#### WHAT IS REQUIRED
Below are some records. Return exactly the lines from the one with "- [Task Mission" to the one with "### [ROS Development", and nothing else.

#### EXERCISE INPUTS
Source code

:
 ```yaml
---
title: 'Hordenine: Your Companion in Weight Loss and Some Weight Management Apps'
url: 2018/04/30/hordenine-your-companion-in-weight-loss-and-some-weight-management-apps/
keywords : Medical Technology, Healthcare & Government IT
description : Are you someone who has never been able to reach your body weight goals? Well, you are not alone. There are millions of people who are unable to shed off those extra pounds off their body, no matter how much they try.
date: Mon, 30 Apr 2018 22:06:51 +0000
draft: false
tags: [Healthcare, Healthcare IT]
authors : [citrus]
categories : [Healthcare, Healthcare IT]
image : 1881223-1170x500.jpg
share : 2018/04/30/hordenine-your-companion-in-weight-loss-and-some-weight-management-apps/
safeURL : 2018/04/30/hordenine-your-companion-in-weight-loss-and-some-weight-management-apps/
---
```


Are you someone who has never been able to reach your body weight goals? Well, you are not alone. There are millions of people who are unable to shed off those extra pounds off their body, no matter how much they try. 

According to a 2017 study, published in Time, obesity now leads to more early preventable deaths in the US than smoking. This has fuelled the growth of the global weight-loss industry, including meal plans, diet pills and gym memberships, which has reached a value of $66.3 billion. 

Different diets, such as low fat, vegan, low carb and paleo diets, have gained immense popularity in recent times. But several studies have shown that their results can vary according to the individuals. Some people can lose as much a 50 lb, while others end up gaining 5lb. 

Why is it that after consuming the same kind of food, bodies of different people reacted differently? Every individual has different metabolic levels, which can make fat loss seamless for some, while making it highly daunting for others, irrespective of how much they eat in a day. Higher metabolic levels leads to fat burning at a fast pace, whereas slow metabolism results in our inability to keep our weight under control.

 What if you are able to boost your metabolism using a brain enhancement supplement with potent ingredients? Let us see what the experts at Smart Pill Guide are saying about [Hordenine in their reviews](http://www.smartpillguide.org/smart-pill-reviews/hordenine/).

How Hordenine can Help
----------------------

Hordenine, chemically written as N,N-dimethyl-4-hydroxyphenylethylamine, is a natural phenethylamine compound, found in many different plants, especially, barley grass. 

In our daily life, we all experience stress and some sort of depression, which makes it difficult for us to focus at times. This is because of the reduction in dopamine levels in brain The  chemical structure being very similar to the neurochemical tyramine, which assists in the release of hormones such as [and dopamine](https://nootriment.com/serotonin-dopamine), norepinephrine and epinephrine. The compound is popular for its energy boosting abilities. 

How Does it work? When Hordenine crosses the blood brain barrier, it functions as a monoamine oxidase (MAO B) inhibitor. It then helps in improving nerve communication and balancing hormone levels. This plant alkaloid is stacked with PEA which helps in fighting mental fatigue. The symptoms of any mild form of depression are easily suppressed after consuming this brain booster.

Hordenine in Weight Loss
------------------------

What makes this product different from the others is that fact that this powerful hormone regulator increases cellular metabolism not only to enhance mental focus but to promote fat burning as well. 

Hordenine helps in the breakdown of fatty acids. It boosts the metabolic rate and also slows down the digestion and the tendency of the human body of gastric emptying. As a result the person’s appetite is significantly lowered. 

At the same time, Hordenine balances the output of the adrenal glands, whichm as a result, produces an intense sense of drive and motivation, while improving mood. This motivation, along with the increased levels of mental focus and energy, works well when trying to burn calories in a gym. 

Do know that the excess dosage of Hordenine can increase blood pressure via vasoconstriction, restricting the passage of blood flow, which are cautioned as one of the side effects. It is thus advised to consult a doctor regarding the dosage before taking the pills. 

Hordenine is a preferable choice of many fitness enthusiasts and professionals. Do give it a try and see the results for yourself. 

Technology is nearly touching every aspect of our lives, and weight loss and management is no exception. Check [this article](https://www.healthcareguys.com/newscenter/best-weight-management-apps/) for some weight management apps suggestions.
--
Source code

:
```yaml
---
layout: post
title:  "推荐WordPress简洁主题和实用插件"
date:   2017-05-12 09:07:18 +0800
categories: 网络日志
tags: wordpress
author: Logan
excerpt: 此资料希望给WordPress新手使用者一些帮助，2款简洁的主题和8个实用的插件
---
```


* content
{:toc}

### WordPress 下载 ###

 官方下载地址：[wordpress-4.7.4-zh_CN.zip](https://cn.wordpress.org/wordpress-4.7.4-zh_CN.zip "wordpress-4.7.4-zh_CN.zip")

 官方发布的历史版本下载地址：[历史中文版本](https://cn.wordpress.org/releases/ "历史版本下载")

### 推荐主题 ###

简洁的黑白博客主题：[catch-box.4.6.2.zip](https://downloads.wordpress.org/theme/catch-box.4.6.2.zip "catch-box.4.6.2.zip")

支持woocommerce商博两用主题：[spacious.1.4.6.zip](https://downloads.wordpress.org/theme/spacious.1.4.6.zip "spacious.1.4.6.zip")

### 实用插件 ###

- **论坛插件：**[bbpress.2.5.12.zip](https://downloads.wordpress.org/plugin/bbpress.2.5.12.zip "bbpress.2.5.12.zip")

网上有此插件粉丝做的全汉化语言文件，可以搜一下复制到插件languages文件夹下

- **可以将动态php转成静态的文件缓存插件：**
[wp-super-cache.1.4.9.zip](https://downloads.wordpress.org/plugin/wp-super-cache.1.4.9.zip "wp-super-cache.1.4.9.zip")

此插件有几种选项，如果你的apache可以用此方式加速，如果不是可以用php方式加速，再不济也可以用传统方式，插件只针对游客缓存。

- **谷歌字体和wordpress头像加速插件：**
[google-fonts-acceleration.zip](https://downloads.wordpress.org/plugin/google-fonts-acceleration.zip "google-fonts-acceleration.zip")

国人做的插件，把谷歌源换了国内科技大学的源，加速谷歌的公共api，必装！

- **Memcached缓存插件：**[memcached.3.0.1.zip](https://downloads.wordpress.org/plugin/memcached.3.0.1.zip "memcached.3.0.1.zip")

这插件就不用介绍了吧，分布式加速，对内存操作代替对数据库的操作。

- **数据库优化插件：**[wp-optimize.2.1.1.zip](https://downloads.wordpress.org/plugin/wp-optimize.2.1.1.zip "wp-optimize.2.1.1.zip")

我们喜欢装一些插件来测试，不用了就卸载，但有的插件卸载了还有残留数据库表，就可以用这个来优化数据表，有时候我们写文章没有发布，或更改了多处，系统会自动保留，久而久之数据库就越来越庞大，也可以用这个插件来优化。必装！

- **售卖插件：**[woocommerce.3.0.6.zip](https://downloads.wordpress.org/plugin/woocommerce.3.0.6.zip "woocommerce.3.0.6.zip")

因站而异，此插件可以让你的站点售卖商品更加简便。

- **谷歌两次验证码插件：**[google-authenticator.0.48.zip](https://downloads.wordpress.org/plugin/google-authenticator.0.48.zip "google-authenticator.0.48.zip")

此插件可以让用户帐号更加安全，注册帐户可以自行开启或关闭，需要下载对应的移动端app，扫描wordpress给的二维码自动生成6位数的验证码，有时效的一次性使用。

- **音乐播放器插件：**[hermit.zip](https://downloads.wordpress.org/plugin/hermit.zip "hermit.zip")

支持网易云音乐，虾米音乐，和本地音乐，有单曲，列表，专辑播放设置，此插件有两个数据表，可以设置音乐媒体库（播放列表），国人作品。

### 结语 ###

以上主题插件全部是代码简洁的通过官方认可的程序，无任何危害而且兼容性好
==
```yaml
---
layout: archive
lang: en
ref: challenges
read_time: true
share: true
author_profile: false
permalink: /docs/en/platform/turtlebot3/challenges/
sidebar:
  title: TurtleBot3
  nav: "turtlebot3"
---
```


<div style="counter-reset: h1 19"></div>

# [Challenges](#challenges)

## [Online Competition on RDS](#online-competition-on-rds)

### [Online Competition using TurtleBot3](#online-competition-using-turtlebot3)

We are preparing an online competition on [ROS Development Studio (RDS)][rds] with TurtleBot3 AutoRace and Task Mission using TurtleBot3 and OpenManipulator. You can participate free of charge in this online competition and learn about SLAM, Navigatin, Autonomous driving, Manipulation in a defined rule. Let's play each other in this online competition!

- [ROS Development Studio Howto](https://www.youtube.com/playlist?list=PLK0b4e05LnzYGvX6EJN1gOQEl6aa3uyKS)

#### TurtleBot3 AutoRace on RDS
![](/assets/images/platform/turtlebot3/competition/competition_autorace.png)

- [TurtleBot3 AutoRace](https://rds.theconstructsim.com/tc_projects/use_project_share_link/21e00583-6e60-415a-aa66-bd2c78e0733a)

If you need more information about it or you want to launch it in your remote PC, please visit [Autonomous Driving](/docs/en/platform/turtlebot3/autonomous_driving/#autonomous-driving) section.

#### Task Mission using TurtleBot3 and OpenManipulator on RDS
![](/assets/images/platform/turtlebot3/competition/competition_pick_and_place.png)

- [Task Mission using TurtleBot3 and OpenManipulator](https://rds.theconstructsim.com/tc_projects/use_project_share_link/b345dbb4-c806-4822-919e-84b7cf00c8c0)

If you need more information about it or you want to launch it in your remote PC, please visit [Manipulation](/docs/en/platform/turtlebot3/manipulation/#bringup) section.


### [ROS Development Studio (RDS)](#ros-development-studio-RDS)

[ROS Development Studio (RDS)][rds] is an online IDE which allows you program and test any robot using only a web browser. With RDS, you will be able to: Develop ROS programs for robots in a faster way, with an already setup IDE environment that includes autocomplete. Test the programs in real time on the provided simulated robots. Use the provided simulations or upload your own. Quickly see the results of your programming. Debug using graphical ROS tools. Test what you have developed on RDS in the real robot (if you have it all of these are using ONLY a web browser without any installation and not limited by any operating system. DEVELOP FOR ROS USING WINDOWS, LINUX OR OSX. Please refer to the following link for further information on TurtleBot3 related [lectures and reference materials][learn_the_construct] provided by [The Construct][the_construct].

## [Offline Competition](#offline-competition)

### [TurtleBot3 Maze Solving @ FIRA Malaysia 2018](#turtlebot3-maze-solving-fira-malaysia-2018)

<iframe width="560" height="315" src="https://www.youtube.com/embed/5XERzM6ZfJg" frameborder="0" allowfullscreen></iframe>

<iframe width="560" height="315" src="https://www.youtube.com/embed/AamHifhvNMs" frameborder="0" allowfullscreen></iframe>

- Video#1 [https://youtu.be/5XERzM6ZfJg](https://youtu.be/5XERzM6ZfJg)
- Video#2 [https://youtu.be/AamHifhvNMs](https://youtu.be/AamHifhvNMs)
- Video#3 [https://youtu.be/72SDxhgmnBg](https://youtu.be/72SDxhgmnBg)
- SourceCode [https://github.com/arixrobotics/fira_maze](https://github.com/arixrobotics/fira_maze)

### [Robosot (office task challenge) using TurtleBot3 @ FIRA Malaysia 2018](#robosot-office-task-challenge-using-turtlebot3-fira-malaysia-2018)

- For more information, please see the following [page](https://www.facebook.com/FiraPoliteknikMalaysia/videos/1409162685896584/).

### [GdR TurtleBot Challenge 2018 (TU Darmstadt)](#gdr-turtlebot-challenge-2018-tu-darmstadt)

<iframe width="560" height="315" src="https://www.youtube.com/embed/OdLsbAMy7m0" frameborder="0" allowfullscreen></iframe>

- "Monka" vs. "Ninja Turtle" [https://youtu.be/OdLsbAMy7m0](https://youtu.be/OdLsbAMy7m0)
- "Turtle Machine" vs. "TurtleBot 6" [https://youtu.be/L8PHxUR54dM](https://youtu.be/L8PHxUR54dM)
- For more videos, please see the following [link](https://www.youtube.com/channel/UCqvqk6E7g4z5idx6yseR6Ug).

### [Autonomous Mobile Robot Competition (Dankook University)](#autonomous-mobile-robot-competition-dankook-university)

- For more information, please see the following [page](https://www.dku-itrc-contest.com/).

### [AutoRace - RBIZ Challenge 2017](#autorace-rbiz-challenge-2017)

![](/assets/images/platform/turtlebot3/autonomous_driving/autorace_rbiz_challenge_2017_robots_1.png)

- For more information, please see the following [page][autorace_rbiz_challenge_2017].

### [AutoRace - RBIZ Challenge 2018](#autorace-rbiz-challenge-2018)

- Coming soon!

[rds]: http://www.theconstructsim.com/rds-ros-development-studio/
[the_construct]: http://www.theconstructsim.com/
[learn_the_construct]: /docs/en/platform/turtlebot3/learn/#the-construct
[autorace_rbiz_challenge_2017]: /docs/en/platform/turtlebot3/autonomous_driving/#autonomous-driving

#### EXPECTED OUTPUT
- [Task Mission using TurtleBot3 and OpenManipulator](https://rds.theconstructsim.com/tc_projects/use_project_share_link/b345dbb4-c806-4822-919e-84b7cf00c8c0)

If you need more information about it or you want to launch it in your remote PC, please visit [Manipulation](/docs/en/platform/turtlebot3/manipulation/#bringup) section.


### [ROS Development Studio (RDS)](#ros-development-studio-RDS)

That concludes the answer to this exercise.